▶

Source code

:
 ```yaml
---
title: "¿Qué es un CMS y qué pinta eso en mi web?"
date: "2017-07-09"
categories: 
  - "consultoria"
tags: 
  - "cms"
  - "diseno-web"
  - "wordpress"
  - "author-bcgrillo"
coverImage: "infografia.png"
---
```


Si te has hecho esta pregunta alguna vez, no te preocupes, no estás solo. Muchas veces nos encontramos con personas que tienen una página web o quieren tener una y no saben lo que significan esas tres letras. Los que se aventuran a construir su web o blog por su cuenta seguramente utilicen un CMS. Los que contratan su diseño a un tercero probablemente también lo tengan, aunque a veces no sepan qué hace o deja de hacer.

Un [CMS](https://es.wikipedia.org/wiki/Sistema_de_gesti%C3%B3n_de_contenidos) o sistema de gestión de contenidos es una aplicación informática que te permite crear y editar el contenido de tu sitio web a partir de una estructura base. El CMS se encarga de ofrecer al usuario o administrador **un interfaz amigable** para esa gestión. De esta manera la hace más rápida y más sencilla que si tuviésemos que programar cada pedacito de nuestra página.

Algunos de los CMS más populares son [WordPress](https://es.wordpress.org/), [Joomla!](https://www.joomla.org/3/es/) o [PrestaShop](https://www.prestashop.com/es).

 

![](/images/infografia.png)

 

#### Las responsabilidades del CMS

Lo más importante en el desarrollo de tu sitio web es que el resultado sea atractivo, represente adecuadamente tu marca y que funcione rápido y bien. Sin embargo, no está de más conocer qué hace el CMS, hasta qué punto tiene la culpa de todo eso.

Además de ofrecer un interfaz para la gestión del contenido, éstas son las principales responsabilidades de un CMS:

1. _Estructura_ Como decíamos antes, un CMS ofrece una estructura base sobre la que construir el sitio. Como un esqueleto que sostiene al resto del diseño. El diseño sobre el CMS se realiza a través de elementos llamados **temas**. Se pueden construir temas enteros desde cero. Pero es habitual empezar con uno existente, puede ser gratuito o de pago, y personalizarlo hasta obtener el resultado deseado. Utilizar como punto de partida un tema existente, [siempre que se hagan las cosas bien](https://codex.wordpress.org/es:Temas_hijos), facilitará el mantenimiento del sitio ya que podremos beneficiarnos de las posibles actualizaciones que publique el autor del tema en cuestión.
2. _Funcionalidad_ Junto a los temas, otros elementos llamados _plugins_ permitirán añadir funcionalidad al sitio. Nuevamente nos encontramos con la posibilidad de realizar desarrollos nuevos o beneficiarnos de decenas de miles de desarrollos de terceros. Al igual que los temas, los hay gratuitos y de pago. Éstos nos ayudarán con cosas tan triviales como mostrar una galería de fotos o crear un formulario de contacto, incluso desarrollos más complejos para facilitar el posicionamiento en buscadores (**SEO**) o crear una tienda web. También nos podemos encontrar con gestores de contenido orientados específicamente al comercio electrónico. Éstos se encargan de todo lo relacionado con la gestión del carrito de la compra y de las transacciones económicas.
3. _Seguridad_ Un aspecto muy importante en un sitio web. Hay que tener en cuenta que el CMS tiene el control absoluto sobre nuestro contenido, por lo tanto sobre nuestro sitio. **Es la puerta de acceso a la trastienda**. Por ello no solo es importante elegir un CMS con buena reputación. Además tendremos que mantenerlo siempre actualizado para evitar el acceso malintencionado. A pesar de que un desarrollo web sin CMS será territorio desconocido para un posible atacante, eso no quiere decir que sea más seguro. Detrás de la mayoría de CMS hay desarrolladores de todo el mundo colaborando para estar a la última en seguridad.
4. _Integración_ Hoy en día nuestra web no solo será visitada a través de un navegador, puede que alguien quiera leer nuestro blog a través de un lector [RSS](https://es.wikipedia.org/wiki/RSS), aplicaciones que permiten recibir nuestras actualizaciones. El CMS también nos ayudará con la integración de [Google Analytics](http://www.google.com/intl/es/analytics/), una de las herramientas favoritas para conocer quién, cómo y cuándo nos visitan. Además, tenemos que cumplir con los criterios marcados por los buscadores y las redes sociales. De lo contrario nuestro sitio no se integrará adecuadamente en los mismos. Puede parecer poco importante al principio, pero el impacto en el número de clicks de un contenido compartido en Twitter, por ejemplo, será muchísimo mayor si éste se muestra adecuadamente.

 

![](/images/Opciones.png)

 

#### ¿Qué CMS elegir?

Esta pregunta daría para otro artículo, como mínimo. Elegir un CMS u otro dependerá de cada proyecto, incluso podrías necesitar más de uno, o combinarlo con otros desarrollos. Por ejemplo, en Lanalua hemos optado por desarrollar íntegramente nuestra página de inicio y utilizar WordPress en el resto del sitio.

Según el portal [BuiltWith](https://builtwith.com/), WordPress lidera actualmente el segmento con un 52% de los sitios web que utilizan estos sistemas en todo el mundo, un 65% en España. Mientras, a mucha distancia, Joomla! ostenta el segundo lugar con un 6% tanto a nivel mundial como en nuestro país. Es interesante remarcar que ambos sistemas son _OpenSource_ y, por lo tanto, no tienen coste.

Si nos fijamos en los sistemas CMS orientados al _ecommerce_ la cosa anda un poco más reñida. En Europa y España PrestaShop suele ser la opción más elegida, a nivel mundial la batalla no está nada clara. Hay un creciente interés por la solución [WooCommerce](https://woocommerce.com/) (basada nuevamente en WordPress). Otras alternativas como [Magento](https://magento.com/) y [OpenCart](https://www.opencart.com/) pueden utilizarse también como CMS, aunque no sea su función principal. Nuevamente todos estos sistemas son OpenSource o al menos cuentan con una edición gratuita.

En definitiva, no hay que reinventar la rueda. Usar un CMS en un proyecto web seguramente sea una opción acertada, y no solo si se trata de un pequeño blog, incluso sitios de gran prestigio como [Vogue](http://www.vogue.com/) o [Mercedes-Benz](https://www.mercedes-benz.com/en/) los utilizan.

◀

The answer must consist of every line from the data that contains the word "incluso".

● Result:
2. _Funcionalidad_ Junto a los temas, otros elementos llamados _plugins_ permitirán añadir funcionalidad al sitio. Nuevamente nos encontramos con la posibilidad de realizar desarrollos nuevos o beneficiarnos de decenas de miles de desarrollos de terceros. Al igual que los temas, los hay gratuitos y de pago. Éstos nos ayudarán con cosas tan triviales como mostrar una galería de fotos o crear un formulario de contacto, incluso desarrollos más complejos para facilitar el posicionamiento en buscadores (**SEO**) o crear una tienda web. También nos podemos encontrar con gestores de contenido orientados específicamente al comercio electrónico. Éstos se encargan de todo lo relacionado con la gestión del carrito de la compra y de las transacciones económicas.
Esta pregunta daría para otro artículo, como mínimo. Elegir un CMS u otro dependerá de cada proyecto, incluso podrías necesitar más de uno, o combinarlo con otros desarrollos. Por ejemplo, en Lanalua hemos optado por desarrollar íntegramente nuestra página de inicio y utilizar WordPress en el resto del sitio.
En definitiva, no hay que reinventar la rueda. Usar un CMS en un proyecto web seguramente sea una opción acertada, y no solo si se trata de un pequeño blog, incluso sitios de gran prestigio como [Vogue](http://www.vogue.com/) o [Mercedes-Benz](https://www.mercedes-benz.com/en/) los utilizan.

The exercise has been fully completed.